For years, Florida lawmakers have floated proposals to steer school district property taxes to charter schools. Those measures have never reached the governor’s desk. They tend to get bogged down in lobbying slugfests between charters, which clamor for equitable funding, and districts, which argue they can’t afford to share limited local revenue.
At first, this year’s debate in the Florida House seemed no different. That changed this morning in the Appropriations Committee.
The only person who addressed HB 5103 was charter school advocate who had concerns.
The measure requiring districts to share property taxes would nearly double funding for charter school facilities statewide, from $75 million to an estimated $147.9 million. But Chris Moya, a lobbyist representing Charter Schools USA, said some charter schools might actually receive less funding under the proposal. That’s because district property tax revenue that’s committed to debt service would be exempt from the sharing requirement. In some districts (Moya specifically cited Polk County), all or most of the property tax revenue earmarked for capital expenses is tied up paying off construction bonds, leaving little or none for charters.
He also had concerns about a change made last year, which changed the formula for charter school facilities funding. The law shifts more funding to charter schools where more than 75 percent of students are low-income, or more than 25 percent have special needs. The new House bill would keep that policy intact.

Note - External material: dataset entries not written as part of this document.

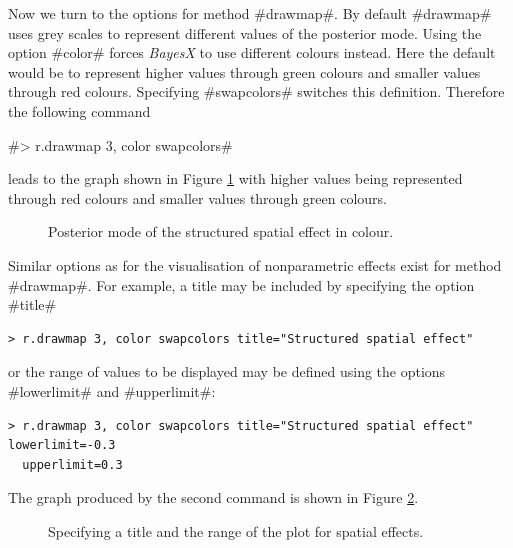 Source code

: \documentclass{article}
\begin{document}
Now we turn to the options for method #drawmap#. By default
#drawmap# uses grey scales to represent different values of the
posterior mode. Using the option #color# forces {\it BayesX} to
use different colours instead. Here the default would be to
represent higher values through green colours and smaller values
through red colours. Specifying #swapcolors# switches this
definition. Therefore the following command

#> r.drawmap 3, color swapcolors#

leads to the graph shown in Figure \ref{spat3} with higher values
being represented through red colours and smaller values through
green colours.

\begin{figure}[ht]
\begin{center}
{\it\caption{Posterior mode of the structured spatial effect in
colour.\label{spat3}}}
\end{center}
\end{figure}


Similar options as for the visualisation of nonparametric effects
exist for method #drawmap#. For example, a title may be included
by specifying the option #title#

\begin{verbatim}
> r.drawmap 3, color swapcolors title="Structured spatial effect"
\end{verbatim}

or the range of values to be displayed may be defined using the
options #lowerlimit# and #upperlimit#:

\begin{verbatim}
> r.drawmap 3, color swapcolors title="Structured spatial effect" lowerlimit=-0.3
  upperlimit=0.3
\end{verbatim}

The graph produced by the second command is shown in Figure
\ref{spat4}.

\begin{figure}[ht]
\begin{center}
{\it\caption{Specifying a title and the range of the plot for
spatial effects.\label{spat4}}}
\end{center}
\end{figure}

\end{document}
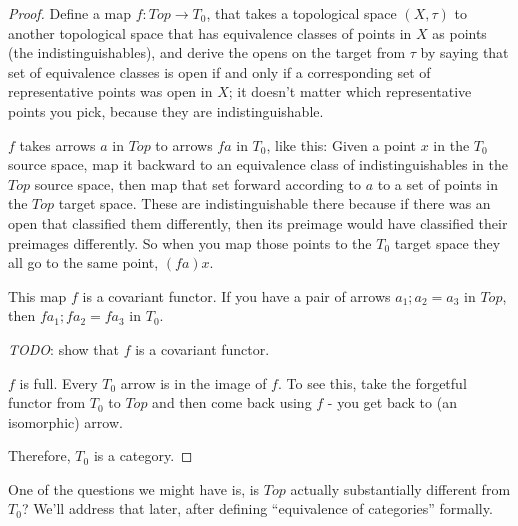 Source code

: \documentclass{proc-l}
\theoremstyle{definition}
\theoremstyle{remark}
\numberwithin{equation}{section}
\begin{document}
\begin{proof}
Define a map $f: Top \rightarrow T_0$,
that takes a topological space $(X, \tau)$ to another topological space that has equivalence classes of points in $X$ as points (the indistinguishables), and derive the opens on the target from $\tau$ by saying that set of equivalence classes is open if and only if a corresponding set of representative points was open in $X$; it doesn't matter which representative points you pick, because they are indistinguishable. 

$f$ takes arrows $a$ in $Top$ to arrows $f a$ in $T_0$, like this: Given a point $x$ in the $T_0$ source space,
map it backward to an equivalence class of
indistinguishables in the $Top$ source space,
then map that set forward according to $a$ to a set of points 
in the $Top$ target space. These are indistinguishable there because if there was an open that classified them differently,
then its preimage would have classified their preimages differently. So when you map those points to the $T_0$ target space they all go to the same point, $(f a) x$.

This map $f$ is a covariant functor. If you have a pair of arrows $a_1 ; a_2 = a_3$ in $Top$, then $f a_1 ; f a_2 = f a_3$ in $T_0$.

\emph{TODO}: show that $f$ is a covariant functor.



$f$ is full. Every $T_0$ arrow is in the image of $f$. To see this, take the forgetful functor from $T_0$ to $Top$ and then come back using $f$ - you get back to (an isomorphic) arrow.

Therefore, $T_0$ is a category.

\end{proof}

One of the questions we might have is, is $Top$ actually 
substantially different from $T_0$? We'll address that later,
after defining ``equivalence of categories'' formally.
\end{document}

Moya argued funding shouldn’t be based on the concentration of students with certain characteristics who attend a particular school. Instead, he said, funding should follow individual children, based on each child’s needs.
“Stop thinking about funding institutions or districts or even schools, and really think about funding the student,” he told lawmakers.
The measure cleared the committee, and is set for a vote on the House floor. Details will still need to be hashed out in talks with the Senate.